Dynamical density functional theory for the dewetting of evaporating thin films of nanoparticle suspensions exhibiting pattern formation

TL;DR

This paper develops a dynamical density functional theory to model pattern formation during the dewetting of evaporating nanoparticle suspensions, capturing complex structures and the effects of evaporation, transport, and contact line dynamics.

Contribution

It introduces a versatile theoretical framework that models the interplay of phase change, nanoparticle transport, and pattern formation in dewetting thin films.

Findings

The theory reproduces labyrinthine, network, and finger structures.

It reveals the role of decomposition and contact line motion in front instability.

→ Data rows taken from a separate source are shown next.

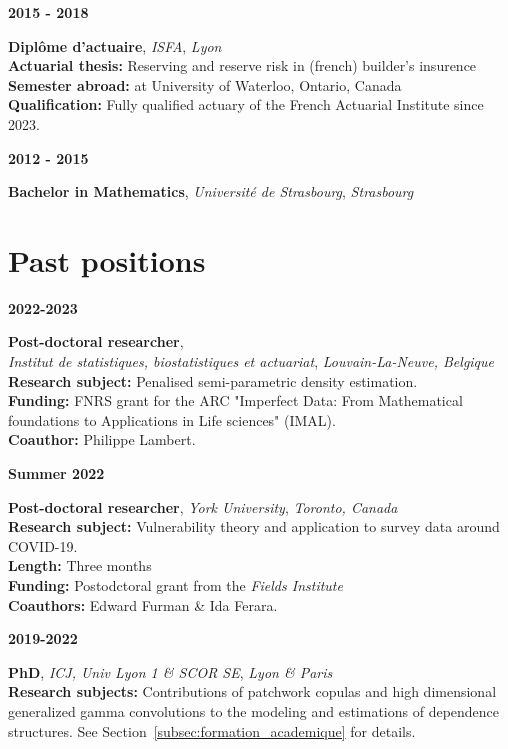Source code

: \documentclass[a4paper,11pt]{article}
\newcommand{\tabcv}[2]{
\begin{minipage}[t]{0.12\linewidth}
\textbf{\footnotesize #1}
\end{minipage}\hfill
\begin{minipage}[t]{0.85\linewidth}
#2
\end{minipage}
\vspace{1em}
}
\newcommand{\bull}[1]{\textbf{#1}}
\begin{document}
\tabcv{2015 - 2018}{
\textbf{Diplôme d'actuaire}, \textit{ISFA}, \textit{Lyon}\\[0.5em]
{\footnotesize 
  \bull{Actuarial thesis:} Reserving and reserve risk in (french) builder's insurence\\
  \bull{Semester abroad:} at University of Waterloo, Ontario, Canada\\
  \bull{Qualification:} Fully qualified actuary of the French Actuarial Institute since 2023. 
}
}

\tabcv{2012 - 2015}{
\textbf{Bachelor in Mathematics}, \textit{Université de Strasbourg}, \textit{Strasbourg}\\[0.5em]
}

\section{Past positions}

\tabcv{2022-2023}{
\textbf{Post-doctoral researcher}, \\
\textit{Institut de statistiques, biostatistiques et actuariat}, \textit{Louvain-La-Neuve, Belgique}\\[0.5em]
{\footnotesize
  \bull{Research subject:} Penalised semi-parametric density estimation.\\
  \bull{Funding:} FNRS grant for the ARC "Imperfect Data:
  From Mathematical foundations to Applications in Life sciences" (IMAL).\\
  \bull{Coauthor:} Philippe Lambert.
}
}


\tabcv{Summer 2022}{
\textbf{Post-doctoral researcher}, \textit{York University}, \textit{Toronto, Canada}\\[0.5em]
{\footnotesize
  \bull{Research subject:} Vulnerability theory and application to survey data around COVID-19. \\
  \bull{Length:} Three months\\
  \bull{Funding:} Postodctoral grant from the \textit{Fields Institute}\\
  \bull{Coauthors:} Edward Furman \& Ida Ferara.
}
}


\tabcv{2019-2022}{
\textbf{PhD}, \textit{ICJ, Univ Lyon 1 \& SCOR SE}, \textit{Lyon \& Paris}\\[0.5em]
{\footnotesize
  \bull{Research subjects:} Contributions of patchwork copulas and high dimensional generalized gamma convolutions to the modeling and estimations of dependence structures. See Section~\ref{subsec:formation_academique} for details.
}
}
\end{document}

The model can investigate various transport and evaporation effects.

Abstract

Recent experiments have shown that the striking structure formation in dewetting films of evaporating colloidal nanoparticle suspensions occurs in an ultrathin `postcursor' layer that is left behind by a mesoscopic dewetting front. Various phase change and transport processes occur in the postcursor layer, that may lead to nanoparticle deposits in the form of labyrinthine, network or strongly branched `finger' structures. We develop a versatile dynamical density functional theory to model this system which captures all these structures and may be employed to investigate the influence of evaporation/condensation, nanoparticle transport and solute transport in a differentiated way. We highlight, in particular, the influence of the subtle interplay of decomposition in the layer and contact line motion on the observed particle-induced transverse instability of the dewetting front.